» SUPPLIED DATA
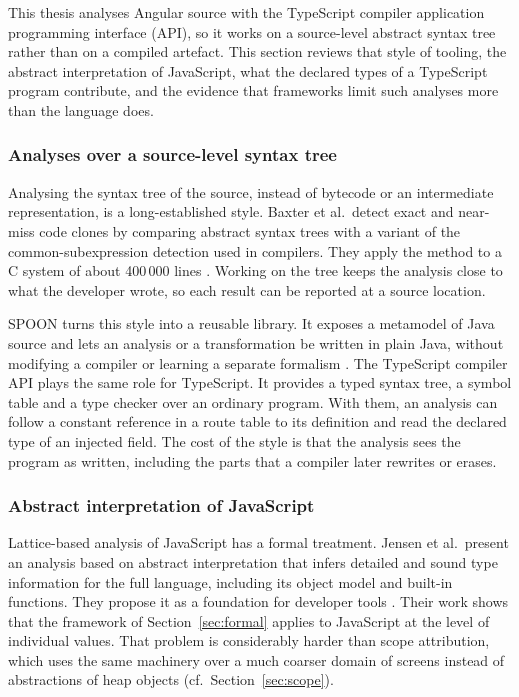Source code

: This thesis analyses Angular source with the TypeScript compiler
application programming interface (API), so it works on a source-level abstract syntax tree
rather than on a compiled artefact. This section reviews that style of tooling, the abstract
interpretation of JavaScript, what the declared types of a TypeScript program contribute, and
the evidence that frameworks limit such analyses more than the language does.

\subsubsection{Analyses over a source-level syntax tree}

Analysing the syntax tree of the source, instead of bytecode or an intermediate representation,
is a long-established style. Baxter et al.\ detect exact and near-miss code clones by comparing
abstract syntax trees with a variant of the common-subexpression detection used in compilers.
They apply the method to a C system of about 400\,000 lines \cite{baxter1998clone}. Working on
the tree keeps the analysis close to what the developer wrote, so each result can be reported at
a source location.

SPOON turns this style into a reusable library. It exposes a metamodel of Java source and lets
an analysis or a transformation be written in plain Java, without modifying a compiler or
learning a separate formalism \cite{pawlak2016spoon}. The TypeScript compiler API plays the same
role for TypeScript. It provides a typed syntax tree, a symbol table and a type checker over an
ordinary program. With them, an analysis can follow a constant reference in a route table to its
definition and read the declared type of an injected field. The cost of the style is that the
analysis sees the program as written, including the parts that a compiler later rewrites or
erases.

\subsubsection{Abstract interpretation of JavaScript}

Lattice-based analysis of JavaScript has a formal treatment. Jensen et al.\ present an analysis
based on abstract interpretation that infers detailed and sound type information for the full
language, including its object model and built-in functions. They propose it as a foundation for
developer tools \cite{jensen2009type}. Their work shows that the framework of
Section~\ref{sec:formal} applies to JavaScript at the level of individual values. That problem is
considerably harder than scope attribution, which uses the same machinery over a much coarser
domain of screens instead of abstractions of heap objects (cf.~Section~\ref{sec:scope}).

» AIM OF THE EXERCISE
Could you copy the data above exactly, leaving the pictures out?

» WRITTEN RESPONSE
Source code

: This thesis analyses Angular source with the TypeScript compiler
application programming interface (API), so it works on a source-level abstract syntax tree
rather than on a compiled artefact. This section reviews that style of tooling, the abstract
interpretation of JavaScript, what the declared types of a TypeScript program contribute, and
the evidence that frameworks limit such analyses more than the language does.

\subsubsection{Analyses over a source-level syntax tree}

Analysing the syntax tree of the source, instead of bytecode or an intermediate representation,
is a long-established style. Baxter et al.\ detect exact and near-miss code clones by comparing
abstract syntax trees with a variant of the common-subexpression detection used in compilers.
They apply the method to a C system of about 400\,000 lines \cite{baxter1998clone}. Working on
the tree keeps the analysis close to what the developer wrote, so each result can be reported at
a source location.

SPOON turns this style into a reusable library. It exposes a metamodel of Java source and lets
an analysis or a transformation be written in plain Java, without modifying a compiler or
learning a separate formalism \cite{pawlak2016spoon}. The TypeScript compiler API plays the same
role for TypeScript. It provides a typed syntax tree, a symbol table and a type checker over an
ordinary program. With them, an analysis can follow a constant reference in a route table to its
definition and read the declared type of an injected field. The cost of the style is that the
analysis sees the program as written, including the parts that a compiler later rewrites or
erases.

\subsubsection{Abstract interpretation of JavaScript}

Lattice-based analysis of JavaScript has a formal treatment. Jensen et al.\ present an analysis
based on abstract interpretation that infers detailed and sound type information for the full
language, including its object model and built-in functions. They propose it as a foundation for
developer tools \cite{jensen2009type}. Their work shows that the framework of
Section~\ref{sec:formal} applies to JavaScript at the level of individual values. That problem is
considerably harder than scope attribution, which uses the same machinery over a much coarser
domain of screens instead of abstractions of heap objects (cf.~Section~\ref{sec:scope}).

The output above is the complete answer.